One of my musical heroes, my college ethnomusicology professor Gernot Blume, could play well in excess of thirty instruments (he had studied with Keith Jarrett, Ali Akbar Khan, and Ravi Shankar to name a few). He was a native German speaker, but could also speak English, French and Yiddish with a pretty high degree of fluency.

I lived in Japan for about 2 1/2 years and during my time there, I was always amazed at some of the polyglots I encountered there…particularly the Dutch people I ran into. Most of them could speak about five foreign languages without difficulty (just what are they smokin’ over there…and where can I get some?!).

My primary foreign language is Japanese (spoken with a defiantly “hickish” Mie Prefecture accent). I’ve also studied Scottish Gaelic off and on for about six or seven years (although I’m pretty rusty…not many Gaelic speakers around the States–or Japan–to practice with). I can fake my way through most common pleasantries in Irish as well (ex. “Dia dhuit a Shiobhain. An bhfuil tu posta?”) and occasionally make attempts to revive my mostly-forgotten high school French (consumption of alcohol seems to increase my powers of verb conjugation considerably). I tried to teach myself Greek with lofty ambitions of spending long winter evenings reading through Herodotus in the original, got about as far as reading the alphabet, and gave up.

I’d love to try and pick up a bit of Spanish. Or Korean. Or Mandarin…but I’m starting to think I may have already used up too much grey matter.

It may be too late for most of us on this board to take advantage of the language /music connection, but there is still hope for the future generation…

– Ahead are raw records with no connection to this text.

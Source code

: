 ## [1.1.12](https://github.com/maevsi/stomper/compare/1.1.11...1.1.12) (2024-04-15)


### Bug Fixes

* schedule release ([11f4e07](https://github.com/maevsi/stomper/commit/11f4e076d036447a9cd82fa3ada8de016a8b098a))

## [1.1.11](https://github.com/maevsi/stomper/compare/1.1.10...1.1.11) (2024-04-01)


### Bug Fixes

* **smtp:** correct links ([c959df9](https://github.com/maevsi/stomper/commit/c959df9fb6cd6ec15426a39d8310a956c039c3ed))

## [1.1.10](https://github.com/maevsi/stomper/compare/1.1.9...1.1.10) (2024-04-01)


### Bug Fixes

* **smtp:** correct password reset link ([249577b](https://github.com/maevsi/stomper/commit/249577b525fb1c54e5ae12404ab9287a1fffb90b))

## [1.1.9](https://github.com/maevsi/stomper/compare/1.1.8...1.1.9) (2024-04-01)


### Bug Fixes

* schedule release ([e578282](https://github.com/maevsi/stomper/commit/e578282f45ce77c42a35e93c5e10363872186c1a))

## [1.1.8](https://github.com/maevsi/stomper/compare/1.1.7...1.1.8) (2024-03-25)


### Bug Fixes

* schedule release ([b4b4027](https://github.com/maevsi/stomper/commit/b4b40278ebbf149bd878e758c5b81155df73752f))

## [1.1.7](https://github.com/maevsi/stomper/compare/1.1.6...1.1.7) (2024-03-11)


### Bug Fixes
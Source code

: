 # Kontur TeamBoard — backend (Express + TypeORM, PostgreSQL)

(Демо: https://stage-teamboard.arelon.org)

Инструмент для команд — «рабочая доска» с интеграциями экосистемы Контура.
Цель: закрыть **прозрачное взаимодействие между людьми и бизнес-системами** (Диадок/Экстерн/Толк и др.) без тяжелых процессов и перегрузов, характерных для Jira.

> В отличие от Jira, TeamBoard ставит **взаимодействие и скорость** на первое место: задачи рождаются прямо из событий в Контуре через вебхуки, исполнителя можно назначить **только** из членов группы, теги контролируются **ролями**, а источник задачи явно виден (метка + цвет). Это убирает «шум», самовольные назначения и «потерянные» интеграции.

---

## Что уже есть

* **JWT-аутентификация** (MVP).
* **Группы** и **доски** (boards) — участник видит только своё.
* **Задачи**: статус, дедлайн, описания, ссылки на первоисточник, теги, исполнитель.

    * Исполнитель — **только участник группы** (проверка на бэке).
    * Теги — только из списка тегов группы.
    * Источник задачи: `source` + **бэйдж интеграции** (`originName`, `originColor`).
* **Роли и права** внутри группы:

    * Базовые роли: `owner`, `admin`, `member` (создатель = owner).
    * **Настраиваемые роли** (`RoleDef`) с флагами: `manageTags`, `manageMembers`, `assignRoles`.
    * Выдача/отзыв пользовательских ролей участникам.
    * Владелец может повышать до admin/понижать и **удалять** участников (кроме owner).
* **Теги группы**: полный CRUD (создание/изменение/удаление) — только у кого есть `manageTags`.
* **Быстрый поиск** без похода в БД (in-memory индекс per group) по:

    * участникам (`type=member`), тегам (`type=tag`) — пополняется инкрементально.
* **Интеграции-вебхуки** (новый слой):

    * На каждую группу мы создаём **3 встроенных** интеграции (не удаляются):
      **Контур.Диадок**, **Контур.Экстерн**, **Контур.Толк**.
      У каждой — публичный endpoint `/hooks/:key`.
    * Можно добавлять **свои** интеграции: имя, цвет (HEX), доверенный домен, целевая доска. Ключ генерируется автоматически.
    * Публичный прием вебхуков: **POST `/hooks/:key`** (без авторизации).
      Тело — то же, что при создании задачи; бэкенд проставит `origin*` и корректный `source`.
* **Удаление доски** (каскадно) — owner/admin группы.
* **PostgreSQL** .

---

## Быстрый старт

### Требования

Step 1.) Procure yourselves an infant.

Step 2.) Get said infant enrolled in a Mandarin Chinese immersion program
pronto.

Step 3.) When your bilingual child’s hands are large enough, give 'em a whistle.

Step 4.) Sit back and watch your little prodigy develop (may require additional water and sunlight).

French is very nice.
When you go to grad school in philosophy
(where all this undergraduate education leads,
as all right thinking
people agree) you can read Descartes
in the original. Also when you go to
Paris you will fit right in, mon chere!

I hope you have a wonderful time in college.

Quote @ Fork

One of my musical heroes, my college ethnomusicology professor Gernot Blume, could play well in excess of thirty instruments (he had studied with Keith Jarrett, Ali Akbar Khan, and Ravi Shankar to name a few). He was a native German speaker, but could also speak English, French and Yiddish with a pretty high degree of fluency.

Just as playing one (or better, two) instruments makes picking up the third easier, learning a second language makes the next easier.

Think, if you can remember it, to when you couldn’t read music. Remember how confusing it looked? But once you learned to read the music, and understood the way the notes work in relation to each other, you could transfer that to other instruments. It’s the same way with how languages work, especially since most are related to one another (whistle would be English and a keyed piccolo’d be German).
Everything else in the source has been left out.